World trial to reduce environmental impacts in waste water treatment
Sep 15 2009 Read 1059 Times
Sydney based clean technology company BiOWiSH Technologies has been participating in a world first trial with Bathurst Regional Council, in the Australian state of New South Wales, with a revolutionary enzyme based approach to waste water treatment.
The new technology promises to offer significant improvements in energy consumption and the production of bio-solids from sewage treatment and help reduce greenhouse emissions from waste water treatment operations globally.
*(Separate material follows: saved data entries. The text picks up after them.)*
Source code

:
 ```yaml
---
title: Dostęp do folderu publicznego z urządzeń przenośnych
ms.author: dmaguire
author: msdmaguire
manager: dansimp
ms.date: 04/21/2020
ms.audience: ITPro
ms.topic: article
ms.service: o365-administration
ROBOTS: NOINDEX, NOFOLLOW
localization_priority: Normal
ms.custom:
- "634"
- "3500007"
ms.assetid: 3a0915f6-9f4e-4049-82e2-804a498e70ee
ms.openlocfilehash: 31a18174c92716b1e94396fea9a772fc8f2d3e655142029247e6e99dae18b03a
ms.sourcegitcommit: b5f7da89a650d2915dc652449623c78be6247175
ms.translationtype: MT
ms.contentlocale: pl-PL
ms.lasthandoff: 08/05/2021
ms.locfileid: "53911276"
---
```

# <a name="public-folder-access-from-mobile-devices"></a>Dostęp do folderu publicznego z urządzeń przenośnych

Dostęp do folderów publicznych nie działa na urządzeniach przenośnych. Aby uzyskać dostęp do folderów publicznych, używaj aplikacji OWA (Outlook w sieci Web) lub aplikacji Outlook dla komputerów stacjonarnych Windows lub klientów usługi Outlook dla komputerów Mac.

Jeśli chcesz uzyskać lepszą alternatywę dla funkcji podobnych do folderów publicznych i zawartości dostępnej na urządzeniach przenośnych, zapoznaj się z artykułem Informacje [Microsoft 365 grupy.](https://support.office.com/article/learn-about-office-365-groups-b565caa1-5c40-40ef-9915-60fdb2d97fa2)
Using very high speed enzymes that were discovered in natural mangrove environments, the technology promises to reduce the reliance on bacteria and other micro-organisms to breakdown sewage and reduce nutrient levels prior to discharge into the environment.
BiOWiSH Technologies Chief Executive Officer Rod Vautier explained that the technology can assist the environment, waste water treatment industry and governments in many ways.
“Any contribution today to reduce energy consumption and therefore greenhouse gas emissions is highly valuable and the adoption of this technology offers the potential for reductions in electricity for aeration of up to 50%”, he said.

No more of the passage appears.